Yes, Sepp Blatter is a clown... But he’s dangerous with it. Kick him out
By James Slack
Under his tenure, FIFA has proved itself impossibly corrupt and totally detached from the needs of the football-watching public.
How else do we view the decision to award the 2022 World Cup to Qatar, a strict Arab state where temperatures can reach 50 degrees Celsius in the summer months?
In his latest controversy, Blatter has decided to share with the world his views on racist abuse on the field of play (an issue of great public interest, given the on-going investigations into England captain John Terry and the Liverpool forward Luis Suarez).
Asked whether he thought racism on the pitch was a problem, Blatter told CNN World Sport: ‘I would deny it. There is no racism.
‘There is no racism [on the field], but maybe there is a word or gesture that is not correct.’
Later, after claiming his comments had been ‘misunderstood’, he carried on digging his hole.
‘There is maybe one of the players towards another - he has a word or a gesture which is not the correct one.
‘But the one who is affected by that, he should say 'this is a game'. We are in a game, and at the end of the game, we shake hands, and this can happen, because we have worked so hard against racism and discrimination.’
His logic - and I find it extremely hard to apply such a word to the nonsense he so regularly spouts - seems to be along the lines of: what happens on the pitch, stays on the pitch. Shake hands and get on with it.
This is a maxim which can arguably be applied to the physical aspects of the game (but, and I stress this at the earliest moment, those alone).
In my day, I was a less than cultured, somewhat old-fashioned centre-back. I pulled shirts, kicked ankles, stood on toes, made the first tackle count etc. Inevitably, and deservedly, I got plenty of physical stick back. That sort of stuff does 'stay on the pitch'. I always shook hands at the end, and was never refused. When the whistle blew, all was done and dusted.
But the idea that Blatter should consider the trading of racist insults in the same way as the physical rough and tumble of the game is abhorrent and stupid beyond words.
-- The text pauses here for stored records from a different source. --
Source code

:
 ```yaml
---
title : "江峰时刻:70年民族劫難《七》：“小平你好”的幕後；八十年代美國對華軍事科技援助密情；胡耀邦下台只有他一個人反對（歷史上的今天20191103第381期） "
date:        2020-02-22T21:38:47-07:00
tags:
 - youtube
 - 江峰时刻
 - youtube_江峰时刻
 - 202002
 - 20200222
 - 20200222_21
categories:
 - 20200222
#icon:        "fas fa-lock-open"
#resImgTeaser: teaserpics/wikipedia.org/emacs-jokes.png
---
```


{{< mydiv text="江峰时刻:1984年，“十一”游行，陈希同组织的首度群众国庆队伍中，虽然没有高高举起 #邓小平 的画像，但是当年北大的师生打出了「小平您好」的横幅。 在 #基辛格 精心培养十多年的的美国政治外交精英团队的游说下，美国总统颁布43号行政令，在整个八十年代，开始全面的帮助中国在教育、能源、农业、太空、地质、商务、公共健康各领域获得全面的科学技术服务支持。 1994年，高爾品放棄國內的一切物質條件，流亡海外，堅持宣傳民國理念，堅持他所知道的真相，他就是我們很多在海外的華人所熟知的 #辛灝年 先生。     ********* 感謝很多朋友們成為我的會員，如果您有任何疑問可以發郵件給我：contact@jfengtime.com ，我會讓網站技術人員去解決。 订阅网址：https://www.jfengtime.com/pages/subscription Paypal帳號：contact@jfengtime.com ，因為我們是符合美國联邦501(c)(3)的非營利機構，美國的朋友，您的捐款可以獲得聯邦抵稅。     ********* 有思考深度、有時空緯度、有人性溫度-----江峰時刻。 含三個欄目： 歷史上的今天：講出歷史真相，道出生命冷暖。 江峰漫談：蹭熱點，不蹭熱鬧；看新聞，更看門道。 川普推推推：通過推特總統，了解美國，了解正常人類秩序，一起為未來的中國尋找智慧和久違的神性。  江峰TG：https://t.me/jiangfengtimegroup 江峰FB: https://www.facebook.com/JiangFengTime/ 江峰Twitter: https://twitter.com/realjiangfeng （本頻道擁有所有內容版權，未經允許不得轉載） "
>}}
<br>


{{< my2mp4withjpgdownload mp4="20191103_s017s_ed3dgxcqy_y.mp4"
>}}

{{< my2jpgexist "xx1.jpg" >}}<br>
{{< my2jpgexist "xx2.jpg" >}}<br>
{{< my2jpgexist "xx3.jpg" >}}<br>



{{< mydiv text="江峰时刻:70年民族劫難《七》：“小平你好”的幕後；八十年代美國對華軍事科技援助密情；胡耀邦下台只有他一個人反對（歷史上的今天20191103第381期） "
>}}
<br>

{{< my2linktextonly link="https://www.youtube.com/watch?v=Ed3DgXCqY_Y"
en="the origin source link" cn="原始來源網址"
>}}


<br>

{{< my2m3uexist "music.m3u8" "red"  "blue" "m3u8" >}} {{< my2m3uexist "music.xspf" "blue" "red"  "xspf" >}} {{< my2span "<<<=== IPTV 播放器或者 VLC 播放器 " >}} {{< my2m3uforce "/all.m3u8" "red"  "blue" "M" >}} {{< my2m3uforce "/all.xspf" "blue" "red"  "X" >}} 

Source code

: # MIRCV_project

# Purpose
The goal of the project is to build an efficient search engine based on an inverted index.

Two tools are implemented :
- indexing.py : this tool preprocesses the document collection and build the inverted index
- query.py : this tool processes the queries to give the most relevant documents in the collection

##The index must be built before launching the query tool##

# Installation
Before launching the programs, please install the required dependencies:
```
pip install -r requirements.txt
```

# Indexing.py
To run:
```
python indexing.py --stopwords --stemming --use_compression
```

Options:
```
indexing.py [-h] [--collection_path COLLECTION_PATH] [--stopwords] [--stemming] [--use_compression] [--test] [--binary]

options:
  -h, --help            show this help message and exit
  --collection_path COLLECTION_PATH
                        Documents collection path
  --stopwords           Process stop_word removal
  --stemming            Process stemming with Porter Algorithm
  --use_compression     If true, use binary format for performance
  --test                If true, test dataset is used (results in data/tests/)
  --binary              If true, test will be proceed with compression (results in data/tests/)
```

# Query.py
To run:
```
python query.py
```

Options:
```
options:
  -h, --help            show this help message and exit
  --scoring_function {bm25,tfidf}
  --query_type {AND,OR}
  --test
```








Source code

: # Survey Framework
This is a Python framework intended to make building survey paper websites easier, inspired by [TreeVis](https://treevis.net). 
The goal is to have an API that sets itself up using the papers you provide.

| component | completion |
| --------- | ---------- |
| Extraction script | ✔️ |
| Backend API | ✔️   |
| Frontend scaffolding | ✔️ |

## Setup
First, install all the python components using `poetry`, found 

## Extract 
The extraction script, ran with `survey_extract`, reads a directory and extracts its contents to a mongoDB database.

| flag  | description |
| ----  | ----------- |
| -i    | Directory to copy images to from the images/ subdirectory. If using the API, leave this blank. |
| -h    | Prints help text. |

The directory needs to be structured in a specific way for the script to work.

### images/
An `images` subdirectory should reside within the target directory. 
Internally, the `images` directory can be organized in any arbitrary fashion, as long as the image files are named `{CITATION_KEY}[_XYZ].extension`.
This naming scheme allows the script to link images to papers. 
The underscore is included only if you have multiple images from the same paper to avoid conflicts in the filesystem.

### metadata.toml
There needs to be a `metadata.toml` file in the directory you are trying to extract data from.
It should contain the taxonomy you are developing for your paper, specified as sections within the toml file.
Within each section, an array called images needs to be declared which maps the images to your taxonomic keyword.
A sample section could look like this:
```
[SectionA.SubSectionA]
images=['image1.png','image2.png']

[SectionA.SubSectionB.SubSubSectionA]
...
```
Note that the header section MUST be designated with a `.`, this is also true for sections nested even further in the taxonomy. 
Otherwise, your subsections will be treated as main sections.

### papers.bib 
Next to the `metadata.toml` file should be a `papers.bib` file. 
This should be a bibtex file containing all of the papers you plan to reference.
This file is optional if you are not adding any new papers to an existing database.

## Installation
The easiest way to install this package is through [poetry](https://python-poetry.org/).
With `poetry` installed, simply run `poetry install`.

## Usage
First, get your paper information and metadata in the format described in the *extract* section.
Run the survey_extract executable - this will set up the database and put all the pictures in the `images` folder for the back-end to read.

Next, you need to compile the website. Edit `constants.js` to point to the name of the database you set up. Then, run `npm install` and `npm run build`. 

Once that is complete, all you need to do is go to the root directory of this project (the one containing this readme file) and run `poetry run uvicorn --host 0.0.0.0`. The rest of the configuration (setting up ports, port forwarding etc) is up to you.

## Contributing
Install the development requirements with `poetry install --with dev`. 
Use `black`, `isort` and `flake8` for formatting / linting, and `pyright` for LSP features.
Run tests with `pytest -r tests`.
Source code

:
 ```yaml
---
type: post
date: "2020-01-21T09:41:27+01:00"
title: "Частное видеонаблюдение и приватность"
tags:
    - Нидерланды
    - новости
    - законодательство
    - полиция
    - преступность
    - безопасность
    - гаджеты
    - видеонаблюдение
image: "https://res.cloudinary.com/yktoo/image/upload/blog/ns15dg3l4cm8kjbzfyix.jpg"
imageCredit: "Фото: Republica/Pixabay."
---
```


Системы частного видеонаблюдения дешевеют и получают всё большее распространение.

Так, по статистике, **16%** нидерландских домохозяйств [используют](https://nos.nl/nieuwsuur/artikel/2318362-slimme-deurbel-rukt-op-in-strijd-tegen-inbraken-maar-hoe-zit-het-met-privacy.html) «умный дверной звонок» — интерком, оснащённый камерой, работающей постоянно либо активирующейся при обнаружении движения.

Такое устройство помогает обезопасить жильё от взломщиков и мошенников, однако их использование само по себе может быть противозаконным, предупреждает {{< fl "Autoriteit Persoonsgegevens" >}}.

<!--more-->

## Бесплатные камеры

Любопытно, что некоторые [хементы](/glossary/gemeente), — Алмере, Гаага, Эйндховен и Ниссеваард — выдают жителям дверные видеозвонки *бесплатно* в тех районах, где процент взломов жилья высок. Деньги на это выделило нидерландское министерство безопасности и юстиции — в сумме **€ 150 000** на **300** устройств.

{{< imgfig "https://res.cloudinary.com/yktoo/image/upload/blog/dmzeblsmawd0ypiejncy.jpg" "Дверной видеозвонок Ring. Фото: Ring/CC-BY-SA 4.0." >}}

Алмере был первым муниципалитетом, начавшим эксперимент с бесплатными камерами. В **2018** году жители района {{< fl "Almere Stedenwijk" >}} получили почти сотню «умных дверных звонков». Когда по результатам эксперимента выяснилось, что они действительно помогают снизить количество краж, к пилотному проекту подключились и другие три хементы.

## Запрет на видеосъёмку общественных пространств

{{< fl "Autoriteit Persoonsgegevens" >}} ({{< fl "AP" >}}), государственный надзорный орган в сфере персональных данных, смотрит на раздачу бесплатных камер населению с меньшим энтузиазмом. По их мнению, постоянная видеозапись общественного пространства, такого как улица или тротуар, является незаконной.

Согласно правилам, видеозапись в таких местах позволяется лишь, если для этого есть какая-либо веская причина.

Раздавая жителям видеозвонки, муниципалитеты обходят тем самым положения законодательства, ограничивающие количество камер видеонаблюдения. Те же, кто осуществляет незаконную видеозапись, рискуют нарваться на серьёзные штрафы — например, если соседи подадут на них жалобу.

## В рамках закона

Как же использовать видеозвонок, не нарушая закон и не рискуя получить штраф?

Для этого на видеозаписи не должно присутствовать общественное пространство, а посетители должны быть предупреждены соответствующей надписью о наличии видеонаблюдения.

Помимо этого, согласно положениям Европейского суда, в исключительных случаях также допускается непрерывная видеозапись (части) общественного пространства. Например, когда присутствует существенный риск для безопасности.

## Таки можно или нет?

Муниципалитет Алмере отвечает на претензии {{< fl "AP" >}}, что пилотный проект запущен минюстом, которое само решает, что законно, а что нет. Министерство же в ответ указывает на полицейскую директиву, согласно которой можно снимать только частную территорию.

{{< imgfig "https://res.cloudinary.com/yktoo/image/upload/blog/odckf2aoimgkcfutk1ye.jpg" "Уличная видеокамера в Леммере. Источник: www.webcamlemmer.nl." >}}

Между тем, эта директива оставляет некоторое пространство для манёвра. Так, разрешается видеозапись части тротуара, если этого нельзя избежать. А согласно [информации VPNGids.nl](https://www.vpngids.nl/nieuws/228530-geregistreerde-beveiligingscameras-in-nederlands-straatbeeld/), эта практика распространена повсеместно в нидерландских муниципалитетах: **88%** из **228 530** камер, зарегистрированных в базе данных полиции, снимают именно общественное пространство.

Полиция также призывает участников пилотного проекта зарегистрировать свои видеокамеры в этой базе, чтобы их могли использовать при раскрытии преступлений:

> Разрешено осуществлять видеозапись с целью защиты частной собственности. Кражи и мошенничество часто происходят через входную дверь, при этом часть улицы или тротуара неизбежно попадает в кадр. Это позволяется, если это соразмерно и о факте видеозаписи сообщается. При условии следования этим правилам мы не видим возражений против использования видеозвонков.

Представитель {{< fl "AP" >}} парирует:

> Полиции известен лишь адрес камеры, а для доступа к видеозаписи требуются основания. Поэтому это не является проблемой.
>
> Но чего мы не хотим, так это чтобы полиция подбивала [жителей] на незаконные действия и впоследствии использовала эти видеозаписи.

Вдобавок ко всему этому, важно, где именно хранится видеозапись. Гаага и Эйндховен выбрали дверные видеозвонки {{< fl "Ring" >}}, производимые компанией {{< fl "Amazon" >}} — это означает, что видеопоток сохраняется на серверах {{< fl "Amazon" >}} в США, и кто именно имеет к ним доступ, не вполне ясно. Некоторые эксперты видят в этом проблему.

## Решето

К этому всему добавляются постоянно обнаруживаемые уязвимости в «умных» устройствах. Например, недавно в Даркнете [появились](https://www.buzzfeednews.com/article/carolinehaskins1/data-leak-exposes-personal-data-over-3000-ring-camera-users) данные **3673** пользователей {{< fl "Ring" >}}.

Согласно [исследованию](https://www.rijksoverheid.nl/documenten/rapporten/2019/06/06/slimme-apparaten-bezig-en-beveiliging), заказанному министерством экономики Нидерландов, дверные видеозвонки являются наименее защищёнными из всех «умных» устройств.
Racism is not 'part of the game', or any other aspect of life for that matter, and giving even a hint that such behaviour is acceptable will only worsen a problem which, for all the dogged work of football's anti-racism campaigns, remains all too prevalent in some places.
Most importantly, what message is Blatter sending to spectators?
Do they argue: 'Yeah, we were hurling abuse, but we wouldn't do it outside the ground. We'd shake his hand. All part of the game. Didn't you hear the FIFA president say so?'
Some may be tempted to view Blatter as a buffoon. A man whose foot is never far from his mouth, and whose views are safely ignored.
But the fact is that he is the bureaucrat in charge of the biggest, best loved and most powerful sport in the world.
His demented ravings have the capacity to do great harm and should not be casually dismissed. Rather, the man himself should be removed from office - and fast.